---- ENTRIES SHOWN

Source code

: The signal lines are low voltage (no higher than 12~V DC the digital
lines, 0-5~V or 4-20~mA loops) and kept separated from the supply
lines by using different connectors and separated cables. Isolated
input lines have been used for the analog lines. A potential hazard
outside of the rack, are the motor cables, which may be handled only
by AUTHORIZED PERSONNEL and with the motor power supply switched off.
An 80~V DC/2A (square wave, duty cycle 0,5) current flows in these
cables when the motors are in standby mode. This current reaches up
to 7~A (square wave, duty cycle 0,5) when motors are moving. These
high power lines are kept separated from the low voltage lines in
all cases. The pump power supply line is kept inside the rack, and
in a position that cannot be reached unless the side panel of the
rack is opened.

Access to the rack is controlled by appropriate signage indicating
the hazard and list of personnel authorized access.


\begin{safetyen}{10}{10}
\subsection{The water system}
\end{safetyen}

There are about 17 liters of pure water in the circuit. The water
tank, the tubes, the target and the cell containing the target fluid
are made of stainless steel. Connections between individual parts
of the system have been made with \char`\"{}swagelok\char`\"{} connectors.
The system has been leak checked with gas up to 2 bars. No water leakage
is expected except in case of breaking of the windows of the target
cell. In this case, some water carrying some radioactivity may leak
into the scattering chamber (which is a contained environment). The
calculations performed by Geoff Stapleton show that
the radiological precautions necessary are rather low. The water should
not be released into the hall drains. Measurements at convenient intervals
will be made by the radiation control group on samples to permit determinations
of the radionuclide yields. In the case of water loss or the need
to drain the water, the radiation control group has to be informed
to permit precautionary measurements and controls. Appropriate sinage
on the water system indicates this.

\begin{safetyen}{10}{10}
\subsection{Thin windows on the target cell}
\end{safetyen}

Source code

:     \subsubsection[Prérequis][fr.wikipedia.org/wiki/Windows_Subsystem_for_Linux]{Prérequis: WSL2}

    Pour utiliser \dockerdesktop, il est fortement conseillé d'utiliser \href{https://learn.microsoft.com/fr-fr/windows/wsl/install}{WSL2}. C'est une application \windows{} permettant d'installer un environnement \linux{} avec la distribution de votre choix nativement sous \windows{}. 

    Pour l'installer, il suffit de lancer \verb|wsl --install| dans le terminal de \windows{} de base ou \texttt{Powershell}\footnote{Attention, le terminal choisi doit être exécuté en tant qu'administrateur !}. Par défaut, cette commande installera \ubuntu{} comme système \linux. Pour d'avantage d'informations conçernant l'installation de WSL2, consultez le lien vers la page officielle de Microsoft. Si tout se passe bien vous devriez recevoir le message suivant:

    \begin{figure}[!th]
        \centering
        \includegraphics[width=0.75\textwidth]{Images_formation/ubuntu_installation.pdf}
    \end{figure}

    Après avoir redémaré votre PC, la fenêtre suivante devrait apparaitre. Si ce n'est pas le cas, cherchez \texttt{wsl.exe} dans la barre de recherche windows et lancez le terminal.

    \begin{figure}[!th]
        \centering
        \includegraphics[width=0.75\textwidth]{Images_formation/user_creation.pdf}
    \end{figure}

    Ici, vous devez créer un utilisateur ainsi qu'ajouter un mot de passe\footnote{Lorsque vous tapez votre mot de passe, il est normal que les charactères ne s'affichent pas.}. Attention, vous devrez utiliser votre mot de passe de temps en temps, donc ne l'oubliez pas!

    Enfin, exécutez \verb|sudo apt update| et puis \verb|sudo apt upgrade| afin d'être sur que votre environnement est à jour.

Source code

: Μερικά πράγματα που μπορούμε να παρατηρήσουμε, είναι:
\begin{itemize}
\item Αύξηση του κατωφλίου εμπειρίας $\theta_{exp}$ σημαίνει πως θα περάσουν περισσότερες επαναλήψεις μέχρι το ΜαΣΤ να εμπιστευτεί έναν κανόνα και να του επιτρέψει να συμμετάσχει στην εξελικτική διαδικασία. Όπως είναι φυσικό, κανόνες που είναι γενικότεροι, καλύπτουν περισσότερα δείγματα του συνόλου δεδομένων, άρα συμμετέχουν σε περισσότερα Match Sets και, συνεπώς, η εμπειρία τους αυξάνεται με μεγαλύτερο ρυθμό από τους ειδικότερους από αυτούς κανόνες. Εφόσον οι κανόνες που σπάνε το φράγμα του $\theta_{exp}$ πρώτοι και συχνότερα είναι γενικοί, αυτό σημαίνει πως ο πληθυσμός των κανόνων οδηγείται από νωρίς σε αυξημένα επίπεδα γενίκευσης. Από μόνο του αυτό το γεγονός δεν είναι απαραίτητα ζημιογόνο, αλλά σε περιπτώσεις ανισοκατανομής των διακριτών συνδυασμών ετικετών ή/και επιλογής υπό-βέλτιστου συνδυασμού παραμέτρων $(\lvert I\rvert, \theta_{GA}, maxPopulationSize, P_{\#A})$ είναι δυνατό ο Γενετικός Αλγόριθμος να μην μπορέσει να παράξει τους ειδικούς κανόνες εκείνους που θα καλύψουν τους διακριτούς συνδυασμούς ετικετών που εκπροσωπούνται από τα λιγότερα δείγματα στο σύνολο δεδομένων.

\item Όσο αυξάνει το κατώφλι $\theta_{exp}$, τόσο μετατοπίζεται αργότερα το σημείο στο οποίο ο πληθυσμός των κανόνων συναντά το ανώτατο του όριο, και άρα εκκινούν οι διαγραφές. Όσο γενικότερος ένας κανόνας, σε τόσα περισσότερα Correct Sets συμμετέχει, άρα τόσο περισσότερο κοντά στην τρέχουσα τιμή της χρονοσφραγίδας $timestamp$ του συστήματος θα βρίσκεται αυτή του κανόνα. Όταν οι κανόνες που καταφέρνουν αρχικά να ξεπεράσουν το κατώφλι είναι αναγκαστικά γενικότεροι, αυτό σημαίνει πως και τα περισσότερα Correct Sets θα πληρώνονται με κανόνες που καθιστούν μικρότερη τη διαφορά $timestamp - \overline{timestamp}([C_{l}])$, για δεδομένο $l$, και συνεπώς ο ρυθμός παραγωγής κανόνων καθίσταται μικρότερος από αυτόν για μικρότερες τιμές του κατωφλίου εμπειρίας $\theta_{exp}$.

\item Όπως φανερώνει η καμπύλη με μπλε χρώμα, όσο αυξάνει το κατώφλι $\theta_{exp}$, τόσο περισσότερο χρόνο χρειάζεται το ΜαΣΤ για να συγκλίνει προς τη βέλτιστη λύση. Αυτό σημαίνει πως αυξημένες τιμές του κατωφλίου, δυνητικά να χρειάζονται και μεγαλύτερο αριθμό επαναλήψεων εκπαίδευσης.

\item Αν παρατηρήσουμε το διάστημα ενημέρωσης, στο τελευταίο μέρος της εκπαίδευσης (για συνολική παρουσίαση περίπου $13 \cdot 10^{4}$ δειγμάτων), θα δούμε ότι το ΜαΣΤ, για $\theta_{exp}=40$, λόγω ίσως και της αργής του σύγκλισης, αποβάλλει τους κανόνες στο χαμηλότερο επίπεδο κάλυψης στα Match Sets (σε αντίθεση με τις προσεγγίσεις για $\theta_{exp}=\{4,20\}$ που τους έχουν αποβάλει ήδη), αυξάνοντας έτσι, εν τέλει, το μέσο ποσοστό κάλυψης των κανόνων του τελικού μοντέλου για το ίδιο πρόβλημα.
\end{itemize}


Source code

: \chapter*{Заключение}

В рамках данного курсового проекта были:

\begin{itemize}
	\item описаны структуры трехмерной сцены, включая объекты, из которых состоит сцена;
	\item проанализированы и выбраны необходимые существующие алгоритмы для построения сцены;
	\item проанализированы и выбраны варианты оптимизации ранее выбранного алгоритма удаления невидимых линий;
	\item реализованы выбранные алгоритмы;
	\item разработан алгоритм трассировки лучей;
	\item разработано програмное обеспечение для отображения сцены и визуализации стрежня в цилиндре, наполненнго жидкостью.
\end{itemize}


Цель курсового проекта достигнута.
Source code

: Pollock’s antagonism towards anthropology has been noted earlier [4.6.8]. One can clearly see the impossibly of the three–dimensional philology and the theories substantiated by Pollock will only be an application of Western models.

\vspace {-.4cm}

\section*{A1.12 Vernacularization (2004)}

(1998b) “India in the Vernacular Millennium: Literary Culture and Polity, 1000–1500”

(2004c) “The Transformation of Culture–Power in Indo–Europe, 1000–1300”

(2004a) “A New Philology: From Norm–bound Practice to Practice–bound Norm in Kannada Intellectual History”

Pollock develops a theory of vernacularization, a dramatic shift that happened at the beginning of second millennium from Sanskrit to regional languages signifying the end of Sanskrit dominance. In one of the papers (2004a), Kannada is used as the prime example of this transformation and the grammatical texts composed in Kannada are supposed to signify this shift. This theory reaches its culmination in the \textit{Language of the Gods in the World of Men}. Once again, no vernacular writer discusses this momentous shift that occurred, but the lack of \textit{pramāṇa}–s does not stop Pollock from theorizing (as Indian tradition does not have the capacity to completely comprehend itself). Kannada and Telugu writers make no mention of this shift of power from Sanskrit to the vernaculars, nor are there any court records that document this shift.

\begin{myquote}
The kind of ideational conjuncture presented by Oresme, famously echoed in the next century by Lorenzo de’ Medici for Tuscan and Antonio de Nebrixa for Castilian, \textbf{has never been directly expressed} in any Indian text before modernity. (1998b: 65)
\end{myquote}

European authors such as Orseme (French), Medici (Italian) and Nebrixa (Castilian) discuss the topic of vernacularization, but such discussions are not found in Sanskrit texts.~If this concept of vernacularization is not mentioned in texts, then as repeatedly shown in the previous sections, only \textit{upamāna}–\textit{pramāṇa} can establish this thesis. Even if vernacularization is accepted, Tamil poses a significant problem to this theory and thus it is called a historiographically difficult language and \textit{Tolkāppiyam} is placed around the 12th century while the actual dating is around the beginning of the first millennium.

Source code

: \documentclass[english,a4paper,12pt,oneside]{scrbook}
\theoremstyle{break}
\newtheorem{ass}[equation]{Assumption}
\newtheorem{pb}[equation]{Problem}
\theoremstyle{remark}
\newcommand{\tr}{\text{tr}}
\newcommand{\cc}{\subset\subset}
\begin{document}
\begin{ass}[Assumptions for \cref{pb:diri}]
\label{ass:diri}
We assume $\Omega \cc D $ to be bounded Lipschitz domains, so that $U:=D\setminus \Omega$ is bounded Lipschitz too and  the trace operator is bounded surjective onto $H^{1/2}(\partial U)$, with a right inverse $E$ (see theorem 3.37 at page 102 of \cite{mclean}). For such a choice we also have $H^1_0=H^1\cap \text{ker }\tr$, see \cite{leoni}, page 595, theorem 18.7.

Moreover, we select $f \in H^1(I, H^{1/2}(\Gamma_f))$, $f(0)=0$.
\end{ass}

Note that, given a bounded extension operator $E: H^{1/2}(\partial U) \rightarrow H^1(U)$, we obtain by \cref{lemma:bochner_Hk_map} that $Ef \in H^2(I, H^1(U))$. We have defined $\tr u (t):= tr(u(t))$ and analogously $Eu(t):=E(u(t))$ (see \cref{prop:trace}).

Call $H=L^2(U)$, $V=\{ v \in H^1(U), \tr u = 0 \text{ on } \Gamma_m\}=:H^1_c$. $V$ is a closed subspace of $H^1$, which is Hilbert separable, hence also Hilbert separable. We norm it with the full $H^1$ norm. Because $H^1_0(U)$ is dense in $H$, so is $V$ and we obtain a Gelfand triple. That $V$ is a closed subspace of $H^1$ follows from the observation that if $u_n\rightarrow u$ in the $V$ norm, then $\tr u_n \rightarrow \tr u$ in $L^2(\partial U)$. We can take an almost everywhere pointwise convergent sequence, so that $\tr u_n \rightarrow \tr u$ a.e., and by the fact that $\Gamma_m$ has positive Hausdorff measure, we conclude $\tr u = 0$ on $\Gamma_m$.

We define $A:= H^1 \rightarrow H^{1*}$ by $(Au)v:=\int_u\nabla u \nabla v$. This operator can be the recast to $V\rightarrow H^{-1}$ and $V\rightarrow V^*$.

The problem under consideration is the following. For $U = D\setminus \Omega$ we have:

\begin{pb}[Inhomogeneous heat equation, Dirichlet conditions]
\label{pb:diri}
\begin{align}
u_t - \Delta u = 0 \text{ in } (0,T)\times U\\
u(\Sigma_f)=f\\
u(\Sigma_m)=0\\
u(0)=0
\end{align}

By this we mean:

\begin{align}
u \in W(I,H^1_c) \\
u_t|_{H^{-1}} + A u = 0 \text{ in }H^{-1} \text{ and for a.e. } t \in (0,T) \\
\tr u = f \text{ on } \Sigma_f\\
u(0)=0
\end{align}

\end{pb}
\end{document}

--------

ACTION ITEM> Beginning with the line above that contains "in a position", copy each line exactly up to and including the line that contains "Pour utiliser \dockerdesktop, il", and go no further.

SOLUTION>
in a position that cannot be reached unless the side panel of the
rack is opened.

Access to the rack is controlled by appropriate signage indicating
the hazard and list of personnel authorized access.


\begin{safetyen}{10}{10}
\subsection{The water system}
\end{safetyen}

There are about 17 liters of pure water in the circuit. The water
tank, the tubes, the target and the cell containing the target fluid
are made of stainless steel. Connections between individual parts
of the system have been made with \char`\"{}swagelok\char`\"{} connectors.
The system has been leak checked with gas up to 2 bars. No water leakage
is expected except in case of breaking of the windows of the target
cell. In this case, some water carrying some radioactivity may leak
into the scattering chamber (which is a contained environment). The
calculations performed by Geoff Stapleton show that
the radiological precautions necessary are rather low. The water should
not be released into the hall drains. Measurements at convenient intervals
will be made by the radiation control group on samples to permit determinations
of the radionuclide yields. In the case of water loss or the need
to drain the water, the radiation control group has to be informed
to permit precautionary measurements and controls. Appropriate sinage
on the water system indicates this.

\begin{safetyen}{10}{10}
\subsection{Thin windows on the target cell}
\end{safetyen}

Source code

:     \subsubsection[Prérequis][fr.wikipedia.org/wiki/Windows_Subsystem_for_Linux]{Prérequis: WSL2}

    Pour utiliser \dockerdesktop, il est fortement conseillé d'utiliser \href{https://learn.microsoft.com/fr-fr/windows/wsl/install}{WSL2}. C'est une application \windows{} permettant d'installer un environnement \linux{} avec la distribution de votre choix nativement sous \windows{}. 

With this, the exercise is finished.